Batch rule for avg_pool2d_backward

zou3519 · zou3519 · commit 1fb0a0ff08c8 · 2021-10-06T18:54:07.000-07:00
Boxed kernels take a lot of lines to write... Maybe we can make these
easier to write.
diff --git a/functorch/csrc/BatchRulesHelper.h b/functorch/csrc/BatchRulesHelper.h
@@ -32,6 +32,19 @@ void vmapIncompatibleInplaceError(const char* schema_name);
 
 Tensor maybePadToLogicalRank(const Tensor& tensor, optional<int64_t> has_bdim, int64_t logical_rank);
 
+inline Tensor ensure_has_bdim(const Tensor& tensor, bool has_bdim, int64_t batch_size) {
+  if (has_bdim) {
+    return tensor;
+  }
+  const auto sizes = tensor.sizes();
+  DimVector expanded_shape;
+  expanded_shape.reserve(sizes.size());
+  expanded_shape.emplace_back(batch_size);
+  expanded_shape.insert(expanded_shape.end(), sizes.begin(), sizes.end());
+  return tensor.expand(expanded_shape);
+}
+
+
 #define VMAP_SUPPORT(op, batch_rule) \
   m.impl(op, PrimBatchRule7< \
       decltype(&batch_rule), &batch_rule, to_operator_t<decltype(batch_rule)> \
@@ -166,7 +179,8 @@ inline void handle_variadic_bdims(std::vector<std::pair<Tensor, optional<int64_t
 #define VARIADIC_BDIMS_BOXED(op) \
   m.impl(#op, torch::CppFunction::makeFromBoxedFunction<boxed_tensor_inputs_batch_rule<decltype(&handle_variadic_bdims), &handle_variadic_bdims>>());
 
-inline void boxed_existing_bdim_batch_rule(const c10::OperatorHandle& op, torch::jit::Stack* stack) {
+inline void boxed_existing_bdim_all_batch_rule(
+    const c10::OperatorHandle& op, torch::jit::Stack* stack) {
   const auto& schema = op.schema();
   const auto num_returns = schema.returns().size();
   const auto num_arguments = schema.arguments().size();
@@ -177,19 +191,101 @@ inline void boxed_existing_bdim_batch_rule(const c10::OperatorHandle& op, torch:
   TORCH_INTERNAL_ASSERT(maybe_layer.has_value());
   int64_t cur_level = maybe_layer->layerId();
 
+  std::vector<std::pair<Tensor, optional<int64_t>>> tensor_inputs;
+  std::vector<int64_t> tensor_pos;
+  for (const auto idx : c10::irange(0, num_arguments)) {
+    const auto& ivalue = arguments[idx];
+    if (!ivalue.isTensor()) {
+      continue;
+    }
+    Tensor tensor_value;
+    optional<int64_t> tensor_bdim;
+    std::tie(tensor_value, tensor_bdim) = unwrapTensorAtLevel(ivalue.toTensor(), cur_level);
+    tensor_inputs.push_back(std::make_pair(tensor_value, tensor_bdim));
+    tensor_pos.push_back(idx);
+  }
+
+  // compute batch size...
+  int64_t batch_size = -1;
+  for (const auto& tensor_input : tensor_inputs) {
+    const auto& value = tensor_input.first;
+    const auto& bdim = tensor_input.second;
+    if (!bdim) {
+      continue;
+    }
+    if (batch_size == -1) {
+      batch_size = value.size(*bdim);
+    }
+    TORCH_INTERNAL_ASSERT(batch_size == value.size(*bdim));
+  }
+
+  // for each tensor, ensure it has a bdim and reshape it.

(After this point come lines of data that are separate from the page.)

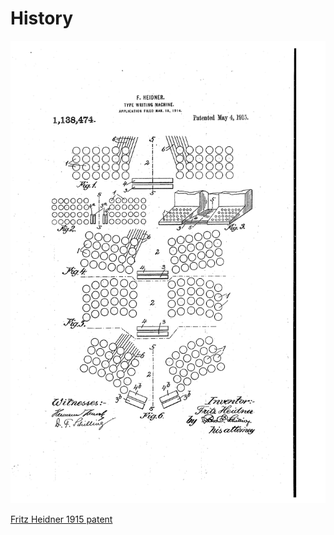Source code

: # History

<img src=pix/fritz_heidner_patent.png>

[Fritz Heidner 1915 patent](//patents.google.com/patent/US1138474A/en)

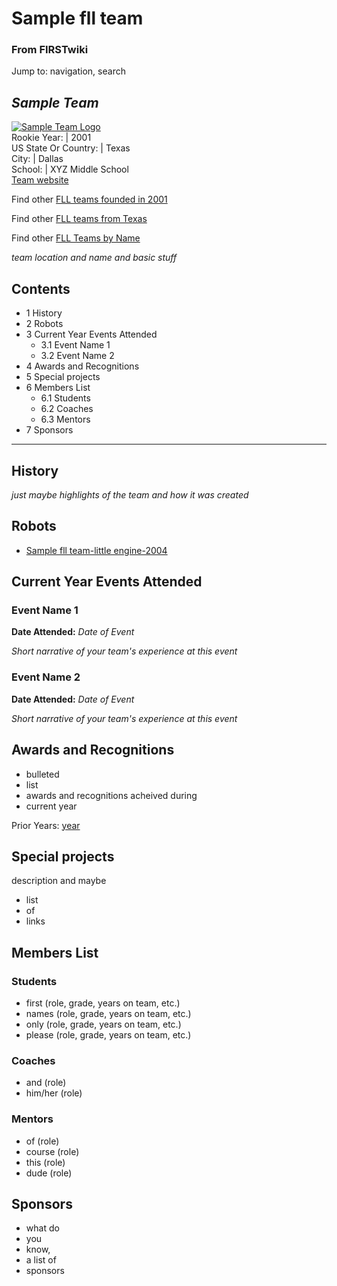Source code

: # Sample fll team

### From FIRSTwiki

Jump to: navigation, search

_Sample Team_  
---  
[![Sample Team
Logo](/media/5/53/SampleFllTeam.JPG)](Image:SampleFllTeam.JPG
"Sample Team Logo" )  
Rookie Year: | 2001  
US State Or Country: | Texas  
City: | Dallas  
School: | XYZ Middle School  
[Team website](http://www.teamwebsite.com "http://www.teamwebsite.com" )  
  
Find other [FLL teams founded in
2001](Category:FLL_teams_founded_in_2001 "Category:FLL teams
founded in 2001" )

Find other [FLL teams from Texas](Category:FLL_teams_from_Texas
"Category:FLL teams from Texas" )

Find other [FLL Teams by Name](Category:FLL_teams "Category:FLL
teams" )

  

_team location and name and basic stuff_

## Contents

  * 1 History
  * 2 Robots
  * 3 Current Year Events Attended
    * 3.1 Event Name 1
    * 3.2 Event Name 2
  * 4 Awards and Recognitions
  * 5 Special projects
  * 6 Members List
    * 6.1 Students
    * 6.2 Coaches
    * 6.3 Mentors
  * 7 Sponsors  
---  
  

## History

_just maybe highlights of the team and how it was created_


## Robots

  * [Sample fll team-little engine-2004](Sample_fll_team-little_engine-2004 "Sample fll team-little engine-2004" )


## Current Year Events Attended


### Event Name 1

**Date Attended:** _Date of Event_

_Short narrative of your team's experience at this event_


### Event Name 2

**Date Attended:** _Date of Event_

_Short narrative of your team's experience at this event_

  


## Awards and Recognitions

  * bulleted 
  * list 
  * awards and recognitions acheived during 
  * current year 

Prior Years: [year](FIRSTwiki:FLL_yearly_team_page_format
"FIRSTwiki:FLL yearly team page format" )


## Special projects

description and maybe

  * list 
  * of 
  * links 


## Members List


### Students

  * first (role, grade, years on team, etc.) 
  * names (role, grade, years on team, etc.) 
  * only (role, grade, years on team, etc.) 
  * please (role, grade, years on team, etc.) 


### Coaches

  * and (role) 
  * him/her (role) 


### Mentors

  * of (role) 
  * course (role) 
  * this (role) 
  * dude (role) 


## Sponsors

  * what do 
  * you 
  * know, 
  * a list of 
  * sponsors 

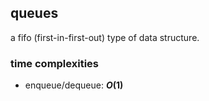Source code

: ## queues
a fifo (first-in-first-out) type of data structure.

### time complexities
- enqueue/dequeue: **$O(1)$**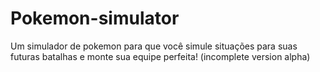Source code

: # Pokemon-simulator
Um simulador de pokemon para que você simule situações para suas futuras batalhas e monte sua equipe perfeita! (incomplete version alpha)
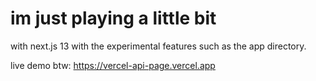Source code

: # im just playing a little bit 
 with next.js 13 with the experimental features such as the app directory.

live demo btw: https://vercel-api-page.vercel.app
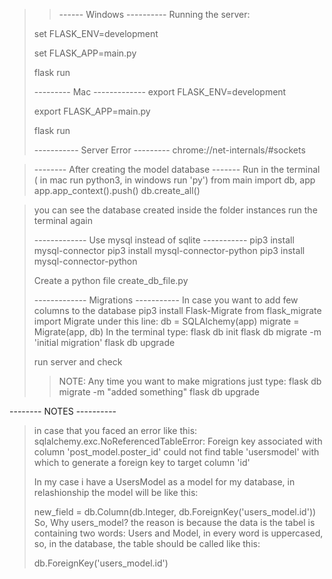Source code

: >> ------ Windows ----------
>Running the server:
> 
> set FLASK_ENV=development
> 
> set FLASK_APP=main.py
> 
> flask run
> 
> --------- Mac -------------
> export FLASK_ENV=development
> 
> export FLASK_APP=main.py
> 
> flask run
> 
> ----------- Server Error ---------
> chrome://net-internals/#sockets
> 

> -------- After creating the model database -------
> Run in the terminal ( in mac run python3, in windows run 'py')
> from main import db, app
> app.app_context().push()
> db.create_all()

> you can see the database created inside the folder instances
> run the terminal again
> 
> ------------- Use mysql instead of sqlite -----------
> pip3 install mysql-connector
> pip3 install mysql-connector-python
> pip3 install mysql-connector-python
> 
> Create a python file create_db_file.py
> 
> ------------- Migrations -----------
> In case you want to add few columns to the database
> pip3 install Flask-Migrate
> from flask_migrate import Migrate
> under  this line: db = SQLAlchemy(app)
> migrate = Migrate(app, db)
> In the terminal type:
> flask db init
> flask db migrate -m 'initial migration'
> flask db upgrade
> 
> run server and check
> 
>> NOTE:
> Any time you want to make migrations just type:
> flask db migrate -m "added something"
> flask db upgrade


-------- NOTES ----------
> in case that you faced an error like this:
> sqlalchemy.exc.NoReferencedTableError: Foreign key associated 
> with column 'post_model.poster_id' 
> could not find table 'usersmodel' 
> with which to generate a foreign key to target column 'id'
> 
> In my case i have a UsersModel as a model for my database,
> in relashionship the model will be like this:
> 
> new_field = db.Column(db.Integer, db.ForeignKey('users_model.id'))
> So, Why users_model?
> the reason is because the data is the tabel is containing two words:
> Users and Model, in every word is uppercased, so, in the database,
> the table should be called like this:
> 
> db.ForeignKey('users_model.id')

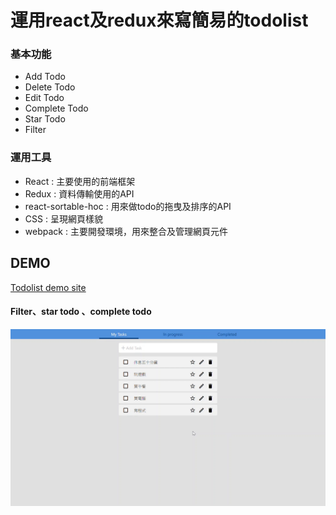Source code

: # 運用react及redux來寫簡易的todolist

### 基本功能
-   Add Todo
-   Delete Todo
-   Edit Todo
-   Complete Todo
-   Star Todo
-   Filter
### 運用工具
-   React : 主要使用的前端框架
-    Redux : 資料傳輸使用的API
-   react-sortable-hoc : 用來做todo的拖曳及排序的API
-   CSS : 呈現網頁樣貌
-   webpack :  主要開發環境，用來整合及管理網頁元件
## DEMO
 [Todolist demo site](https://valuejoe.github.io/todolist_react/)

 #### Filter、star todo 、complete todo
 ![Alt text](./src/img/todo_filter.gif)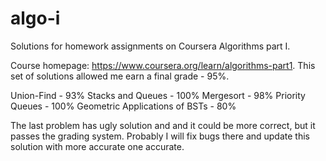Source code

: # algo-i
Solutions for homework assignments on Coursera Algorithms part I.

Course homepage: https://www.coursera.org/learn/algorithms-part1.
This set of solutions allowed me earn a final grade - 95%.

Union-Find - 93%
Stacks and Queues - 100%
Mergesort - 98%
Priority Queues - 100%
Geometric Applications of BSTs - 80%

The last problem has ugly solution and and it could be more correct, 
but it passes the grading system. Probably I will fix bugs there and
update this solution with more accurate one accurate.
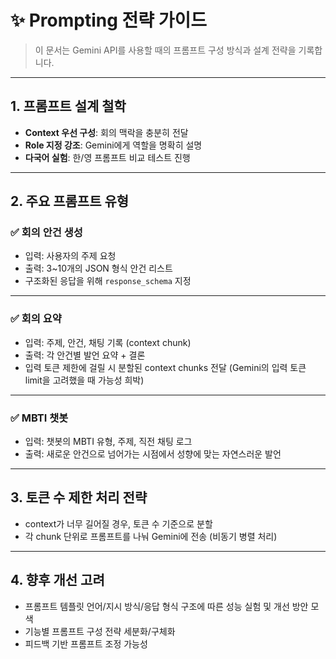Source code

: # ✨ Prompting 전략 가이드

> 이 문서는 Gemini API를 사용할 때의 프롬프트 구성 방식과 설계 전략을 기록합니다.

---

## 1. 프롬프트 설계 철학

- **Context 우선 구성**: 회의 맥락을 충분히 전달
- **Role 지정 강조**: Gemini에게 역할을 명확히 설명
- **다국어 실험**: 한/영 프롬프트 비교 테스트 진행

---

## 2. 주요 프롬프트 유형

### ✅ 회의 안건 생성
- 입력: 사용자의 주제 요청
- 출력: 3~10개의 JSON 형식 안건 리스트
- 구조화된 응답을 위해 `response_schema` 지정

---

### ✅ 회의 요약
- 입력: 주제, 안건, 채팅 기록 (context chunk)
- 출력: 각 안건별 발언 요약 + 결론
- 입력 토큰 제한에 걸릴 시 분할된 context chunks 전달 (Gemini의 입력 토큰 limit을 고려했을 때 가능성 희박)

---

### ✅ MBTI 챗봇
- 입력: 챗봇의 MBTI 유형, 주제, 직전 채팅 로그
- 출력: 새로운 안건으로 넘어가는 시점에서 성향에 맞는 자연스러운 발언

---

## 3. 토큰 수 제한 처리 전략

- context가 너무 길어질 경우, 토큰 수 기준으로 분할
- 각 chunk 단위로 프롬프트를 나눠 Gemini에 전송 (비동기 병렬 처리)

---

## 4. 향후 개선 고려

- 프롬프트 템플릿 언어/지시 방식/응답 형식 구조에 따른 성능 실험 및 개선 방안 모색
- 기능별 프롬프트 구성 전략 세분화/구체화
- 피드백 기반 프롬프트 조정 가능성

+  for (auto& tensor_input : tensor_inputs) {
+    auto value = tensor_input.first;
+    auto bdim = tensor_input.second;
+    value = ensure_has_bdim(value, bdim.has_value(), batch_size);
+    if (!bdim.has_value()) {
+      bdim = 0;
+    }
+    tensor_input.first = reshape_dim_into(*bdim, 0, value);
+  }
+
+  size_t tensor_idx = 0;
+  TORCH_INTERNAL_ASSERT(tensor_pos.size() > 0);
+  for (const auto arg_idx : c10::irange(0, num_arguments)) {
+    if (tensor_idx >= tensor_pos.size() || (int64_t)arg_idx != tensor_pos[tensor_idx]) {
+      torch::jit::push(stack, arguments[arg_idx]);
+    } else {
+      TORCH_INTERNAL_ASSERT(tensor_idx < tensor_inputs.size());
+      torch::jit::push(stack, tensor_inputs[tensor_idx].first);
+      tensor_idx++;
+    }
+  }
+
+  op.callBoxed(stack);
+  const auto returns = torch::jit::pop(*stack, num_returns);
+  for (const auto& ret : returns) {
+    if (ret.isTensor()) {
+      torch::jit::push(stack, makeBatched(reshape_dim_outof(0, batch_size, ret.toTensor()), 0, cur_level));
+    } else {
+      TORCH_INTERNAL_ASSERT(false, "This boxed batching rule does not currently support ops that return non-tensor values");
+    }
+  }
+}
+
+// Use when all tensors arguments accept one (normal) batch dim.
+// This batching rule expands the batch dim on all Tensors, reshapes it into
+// dim 0, calls the op, and then reshapes the batch dim out of dim 0.
+// This is not the most efficient thing; if there are alternatives, plese try
+// to use them. Use this only as a last resort.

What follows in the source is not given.